===== LISTED RECORDS
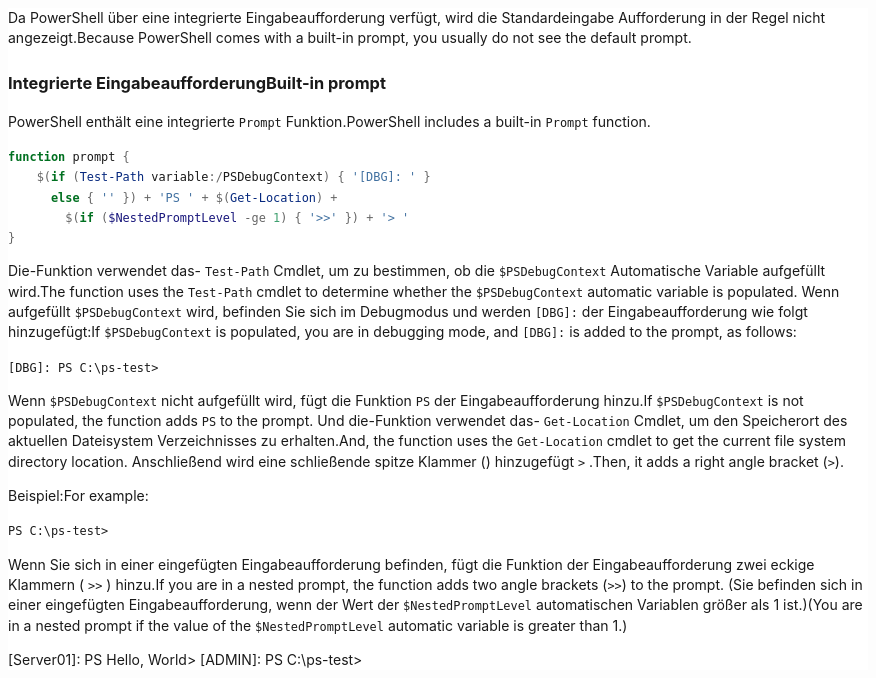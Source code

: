 <span data-ttu-id="e25cd-131">Da PowerShell über eine integrierte Eingabeaufforderung verfügt, wird die Standardeingabe Aufforderung in der Regel nicht angezeigt.</span><span class="sxs-lookup"><span data-stu-id="e25cd-131">Because PowerShell comes with a built-in prompt, you usually do not see the default prompt.</span></span>

### <a name="built-in-prompt"></a><span data-ttu-id="e25cd-132">Integrierte Eingabeaufforderung</span><span class="sxs-lookup"><span data-stu-id="e25cd-132">Built-in prompt</span></span>

<span data-ttu-id="e25cd-133">PowerShell enthält eine integrierte `Prompt` Funktion.</span><span class="sxs-lookup"><span data-stu-id="e25cd-133">PowerShell includes a built-in `Prompt` function.</span></span>

```powershell
function prompt {
    $(if (Test-Path variable:/PSDebugContext) { '[DBG]: ' }
      else { '' }) + 'PS ' + $(Get-Location) +
        $(if ($NestedPromptLevel -ge 1) { '>>' }) + '> '
}
```

<span data-ttu-id="e25cd-134">Die-Funktion verwendet das- `Test-Path` Cmdlet, um zu bestimmen, ob die `$PSDebugContext` Automatische Variable aufgefüllt wird.</span><span class="sxs-lookup"><span data-stu-id="e25cd-134">The function uses the `Test-Path` cmdlet to determine whether the `$PSDebugContext` automatic variable is populated.</span></span> <span data-ttu-id="e25cd-135">Wenn aufgefüllt `$PSDebugContext` wird, befinden Sie sich im Debugmodus und werden `[DBG]:` der Eingabeaufforderung wie folgt hinzugefügt:</span><span class="sxs-lookup"><span data-stu-id="e25cd-135">If `$PSDebugContext` is populated, you are in debugging mode, and `[DBG]:` is added to the prompt, as follows:</span></span>

```Output
[DBG]: PS C:\ps-test>
```

<span data-ttu-id="e25cd-136">Wenn `$PSDebugContext` nicht aufgefüllt wird, fügt die Funktion `PS` der Eingabeaufforderung hinzu.</span><span class="sxs-lookup"><span data-stu-id="e25cd-136">If `$PSDebugContext` is not populated, the function adds `PS` to the prompt.</span></span>
<span data-ttu-id="e25cd-137">Und die-Funktion verwendet das- `Get-Location` Cmdlet, um den Speicherort des aktuellen Dateisystem Verzeichnisses zu erhalten.</span><span class="sxs-lookup"><span data-stu-id="e25cd-137">And, the function uses the `Get-Location` cmdlet to get the current file system directory location.</span></span> <span data-ttu-id="e25cd-138">Anschließend wird eine schließende spitze Klammer () hinzugefügt `>` .</span><span class="sxs-lookup"><span data-stu-id="e25cd-138">Then, it adds a right angle bracket (`>`).</span></span>

<span data-ttu-id="e25cd-139">Beispiel:</span><span class="sxs-lookup"><span data-stu-id="e25cd-139">For example:</span></span>

```Output
PS C:\ps-test>
```

<span data-ttu-id="e25cd-140">Wenn Sie sich in einer eingefügten Eingabeaufforderung befinden, fügt die Funktion der Eingabeaufforderung zwei eckige Klammern ( `>>` ) hinzu.</span><span class="sxs-lookup"><span data-stu-id="e25cd-140">If you are in a nested prompt, the function adds two angle brackets (`>>`) to the prompt.</span></span> <span data-ttu-id="e25cd-141">(Sie befinden sich in einer eingefügten Eingabeaufforderung, wenn der Wert der `$NestedPromptLevel` automatischen Variablen größer als 1 ist.)</span><span class="sxs-lookup"><span data-stu-id="e25cd-141">(You are in a nested prompt if the value of the `$NestedPromptLevel` automatic variable is greater than 1.)</span></span>


[Server01]: PS Hello, World>
[ADMIN]: PS C:\ps-test>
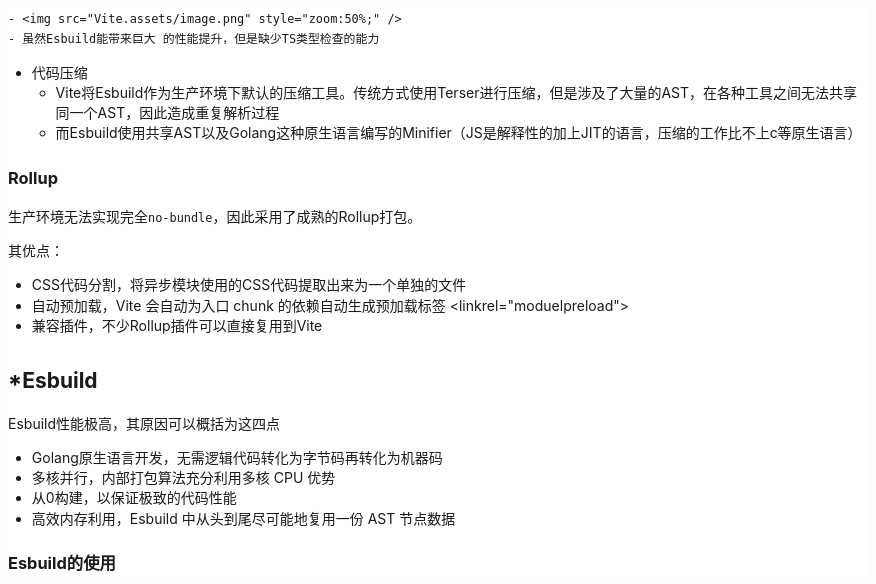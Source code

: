     - <img src="Vite.assets/image.png" style="zoom:50%;" />
    - 虽然Esbuild能带来巨大 的性能提升，但是缺少TS类型检查的能力
- 代码压缩
    - Vite将Esbuild作为生产环境下默认的压缩工具。传统方式使用Terser进行压缩，但是涉及了大量的AST，在各种工具之间无法共享同一个AST，因此造成重复解析过程
    - 而Esbuild使用共享AST以及Golang这种原生语言编写的Minifier（JS是解释性的加上JIT的语言，压缩的工作比不上c等原生语言）





### Rollup

生产环境无法实现完全`no-bundle`，因此采用了成熟的Rollup打包。

其优点：

- CSS代码分割，将异步模块使用的CSS代码提取出来为一个单独的文件
- 自动预加载，Vite 会自动为入口 chunk 的依赖自动生成预加载标签 <linkrel="moduelpreload">
- 兼容插件，不少Rollup插件可以直接复用到Vite





## *Esbuild

Esbuild性能极高，其原因可以概括为这四点

- Golang原生语言开发，无需逻辑代码转化为字节码再转化为机器码
- 多核并行，内部打包算法充分利用多核 CPU 优势
- 从0构建，以保证极致的代码性能
- 高效内存利用，Esbuild 中从头到尾尽可能地复用一份 AST 节点数据



### Esbuild的使用
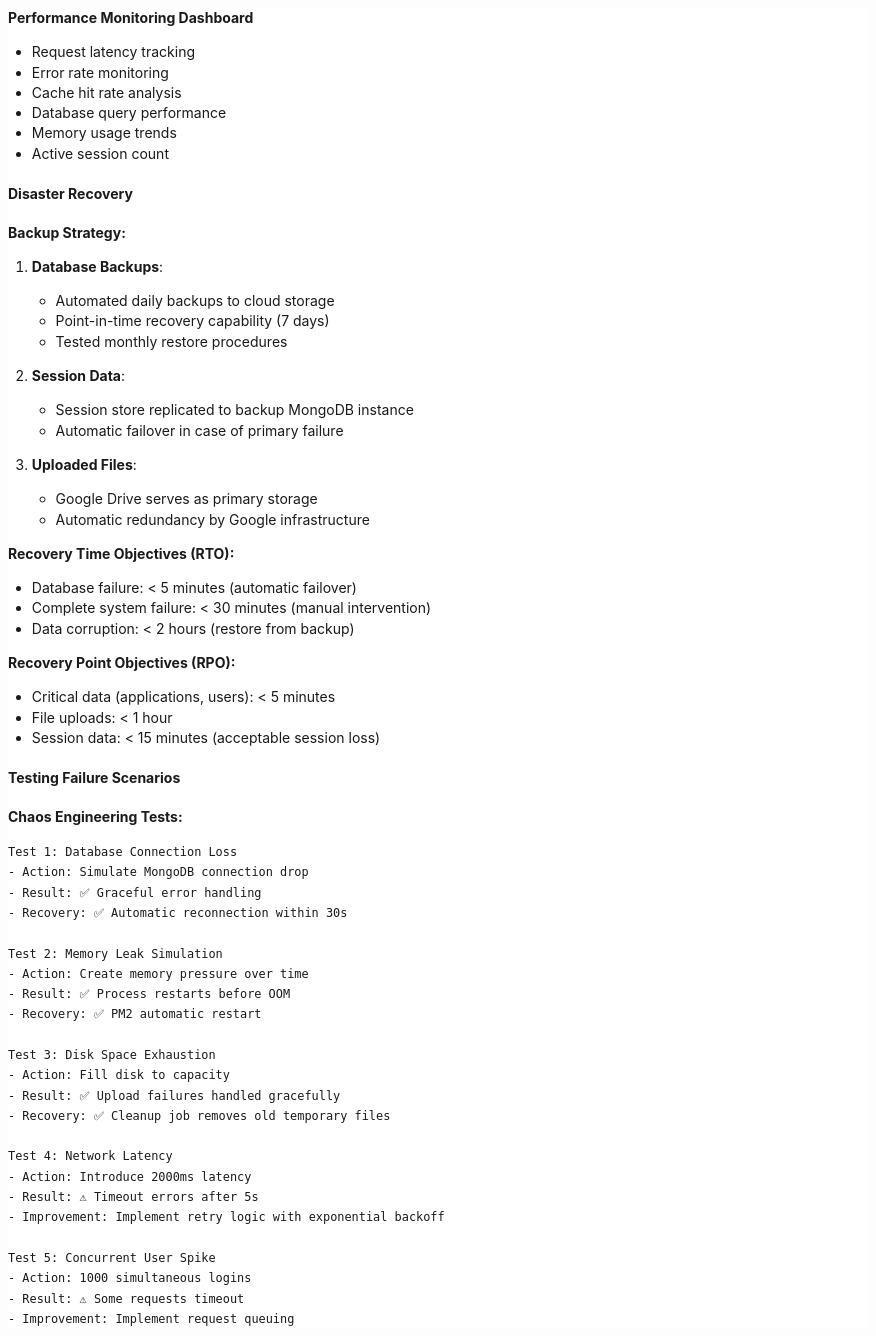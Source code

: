 **Performance Monitoring Dashboard**
- Request latency tracking
- Error rate monitoring
- Cache hit rate analysis
- Database query performance
- Memory usage trends
- Active session count

#### Disaster Recovery

**Backup Strategy:**
1. **Database Backups**: 
   - Automated daily backups to cloud storage
   - Point-in-time recovery capability (7 days)
   - Tested monthly restore procedures

2. **Session Data**:
   - Session store replicated to backup MongoDB instance
   - Automatic failover in case of primary failure

3. **Uploaded Files**:
   - Google Drive serves as primary storage
   - Automatic redundancy by Google infrastructure

**Recovery Time Objectives (RTO):**
- Database failure: < 5 minutes (automatic failover)
- Complete system failure: < 30 minutes (manual intervention)
- Data corruption: < 2 hours (restore from backup)

**Recovery Point Objectives (RPO):**
- Critical data (applications, users): < 5 minutes
- File uploads: < 1 hour
- Session data: < 15 minutes (acceptable session loss)

#### Testing Failure Scenarios

**Chaos Engineering Tests:**
```
Test 1: Database Connection Loss
- Action: Simulate MongoDB connection drop
- Result: ✅ Graceful error handling
- Recovery: ✅ Automatic reconnection within 30s

Test 2: Memory Leak Simulation
- Action: Create memory pressure over time
- Result: ✅ Process restarts before OOM
- Recovery: ✅ PM2 automatic restart

Test 3: Disk Space Exhaustion
- Action: Fill disk to capacity
- Result: ✅ Upload failures handled gracefully
- Recovery: ✅ Cleanup job removes old temporary files

Test 4: Network Latency
- Action: Introduce 2000ms latency
- Result: ⚠️ Timeout errors after 5s
- Improvement: Implement retry logic with exponential backoff

Test 5: Concurrent User Spike
- Action: 1000 simultaneous logins
- Result: ⚠️ Some requests timeout
- Improvement: Implement request queuing
```
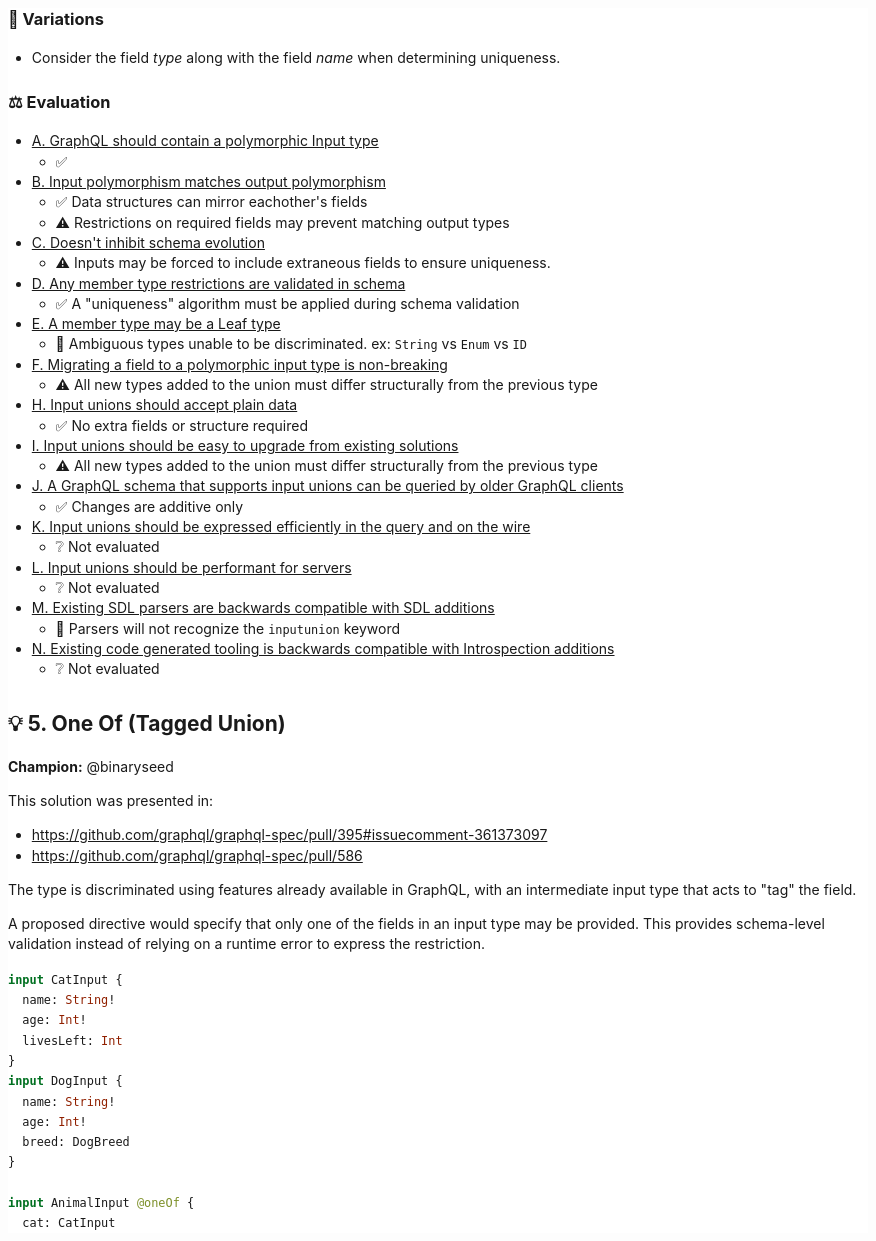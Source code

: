 ### 🎲 Variations

* Consider the field _type_ along with the field _name_ when determining uniqueness.

### ⚖️ Evaluation

* [A. GraphQL should contain a polymorphic Input type][criteria-a]
  * ✅
* [B. Input polymorphism matches output polymorphism][criteria-b]
  * ✅ Data structures can mirror eachother's fields
  * ⚠️ Restrictions on required fields may prevent matching output types
* [C. Doesn't inhibit schema evolution][criteria-c]
  * ⚠️ Inputs may be forced to include extraneous fields to ensure uniqueness.
* [D. Any member type restrictions are validated in schema][criteria-d]
  * ✅ A "uniqueness" algorithm must be applied during schema validation
* [E. A member type may be a Leaf type][criteria-e]
  * 🚫 Ambiguous types unable to be discriminated. ex: `String` vs `Enum` vs `ID`
* [F. Migrating a field to a polymorphic input type is non-breaking][criteria-f]
  * ⚠️ All new types added to the union must differ structurally from the previous type
* [H. Input unions should accept plain data][criteria-h]
  * ✅ No extra fields or structure required
* [I. Input unions should be easy to upgrade from existing solutions][criteria-i]
  * ⚠️ All new types added to the union must differ structurally from the previous type
* [J. A GraphQL schema that supports input unions can be queried by older GraphQL clients][criteria-j]
  * ✅ Changes are additive only
* [K. Input unions should be expressed efficiently in the query and on the wire][criteria-k]
  * ❔ Not evaluated
* [L. Input unions should be performant for servers][criteria-l]
  * ❔ Not evaluated
* [M. Existing SDL parsers are backwards compatible with SDL additions][criteria-m]
  * 🚫 Parsers will not recognize the `inputunion` keyword
* [N. Existing code generated tooling is backwards compatible with Introspection additions][criteria-n]
  * ❔ Not evaluated

## 💡 5. One Of (Tagged Union)

**Champion:** @binaryseed

This solution was presented in:
* https://github.com/graphql/graphql-spec/pull/395#issuecomment-361373097
* https://github.com/graphql/graphql-spec/pull/586

The type is discriminated using features already available in GraphQL, with an intermediate input type that acts to "tag" the field.

A proposed directive would specify that only one of the fields in an input type may be provided. This provides schema-level validation instead of relying on a runtime error to express the restriction.

```graphql
input CatInput {
  name: String!
  age: Int!
  livesLeft: Int
}
input DogInput {
  name: String!
  age: Int!
  breed: DogBreed
}

input AnimalInput @oneOf {
  cat: CatInput
```

[criteria-a]: #-a-graphql-should-contain-a-polymorphic-input-type
[criteria-b]: #-b-input-polymorphism-matches-output-polymorphism
[criteria-c]: #-c-doesnt-inhibit-schema-evolution
[criteria-d]: #-d-any-member-type-restrictions-are-validated-in-schema
[criteria-e]: #-e-a-member-type-may-be-a-leaf-type
[criteria-f]: #-f-migrating-a-field-to-a-polymorphic-input-type-is-non-breaking
[criteria-g]: #-g-input-unions-may-include-other-input-unions
[criteria-h]: #-h-input-unions-should-accept-plain-data
[criteria-i]: #-i-input-unions-should-be-easy-to-upgrade-from-existing-solutions
[criteria-j]: #-j-a-graphql-schema-that-supports-input-unions-can-be-queried-by-older-graphql-clients
[criteria-k]: #-k-input-unions-should-be-expressed-efficiently-in-the-query-and-on-the-wire
[criteria-l]: #-l-input-unions-should-be-performant-for-servers
[criteria-m]: #-m-existing-sdl-parsers-are-backwards-compatible-with-sdl-additions
[criteria-n]: #-n-existing-code-generated-tooling-is-backwards-compatible-with-introspection-additions
[solution-1]: #-1-explicit-__typename-discriminator-field
[solution-2]: #-2-explicit-configurable-discriminator-field
[solution-3]: #-3-order-based-discrimination
[solution-4]: #-4-structural-uniqueness
[solution-5]: #-5-one-of-tagged-union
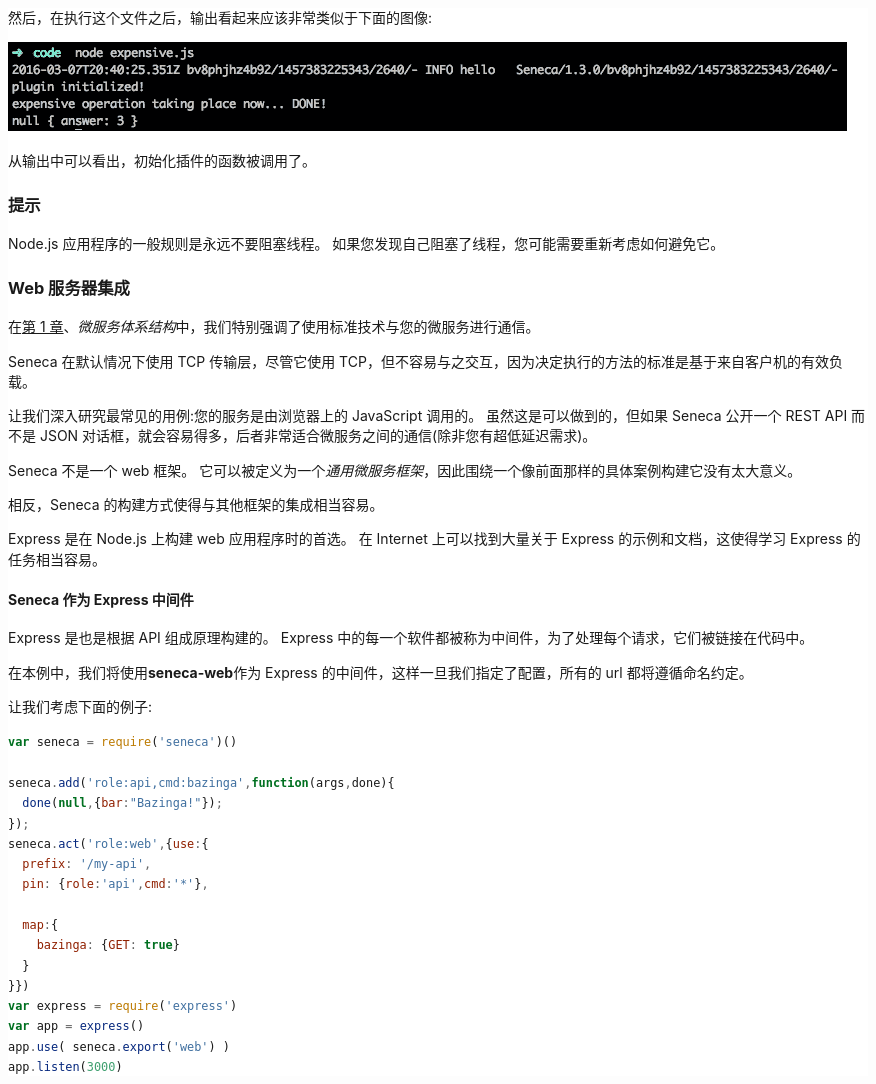 然后，在执行这个文件之后，输出看起来应该非常类似于下面的图像:

![Writing plugins](img/B04889_02_23.jpg)

从输出中可以看出，初始化插件的函数被调用了。

### 提示

Node.js 应用程序的一般规则是永远不要阻塞线程。 如果您发现自己阻塞了线程，您可能需要重新考虑如何避免它。

### Web 服务器集成

在[第 1 章](1.html "Chapter 1. Microservices Architecture")、*微服务体系结构*中，我们特别强调了使用标准技术与您的微服务进行通信。

Seneca 在默认情况下使用 TCP 传输层，尽管它使用 TCP，但不容易与之交互，因为决定执行的方法的标准是基于来自客户机的有效负载。

让我们深入研究最常见的用例:您的服务是由浏览器上的 JavaScript 调用的。 虽然这是可以做到的，但如果 Seneca 公开一个 REST API 而不是 JSON 对话框，就会容易得多，后者非常适合微服务之间的通信(除非您有超低延迟需求)。

Seneca 不是一个 web 框架。 它可以被定义为一个*通用微服务框架*，因此围绕一个像前面那样的具体案例构建它没有太大意义。

相反，Seneca 的构建方式使得与其他框架的集成相当容易。

Express 是在 Node.js 上构建 web 应用程序时的首选。 在 Internet 上可以找到大量关于 Express 的示例和文档，这使得学习 Express 的任务相当容易。

#### Seneca 作为 Express 中间件

Express 是也是根据 API 组成原理构建的。 Express 中的每一个软件都被称为中间件，为了处理每个请求，它们被链接在代码中。

在本例中，我们将使用**seneca-web**作为 Express 的中间件，这样一旦我们指定了配置，所有的 url 都将遵循命名约定。

让我们考虑下面的例子:

```js
var seneca = require('seneca')()

seneca.add('role:api,cmd:bazinga',function(args,done){
  done(null,{bar:"Bazinga!"});
});
seneca.act('role:web',{use:{
  prefix: '/my-api',
  pin: {role:'api',cmd:'*'},

  map:{
    bazinga: {GET: true}
  }
}})
var express = require('express')
var app = express()
app.use( seneca.export('web') )
app.listen(3000)
```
==========
■ **YOUR TASK**:
Find all lines holding the word "role" in the records above and copy them.

■ **YOUR RESPONSE**:
seneca.add('role:api,cmd:bazinga',function(args,done){
seneca.act('role:web',{use:{
  pin: {role:'api',cmd:'*'},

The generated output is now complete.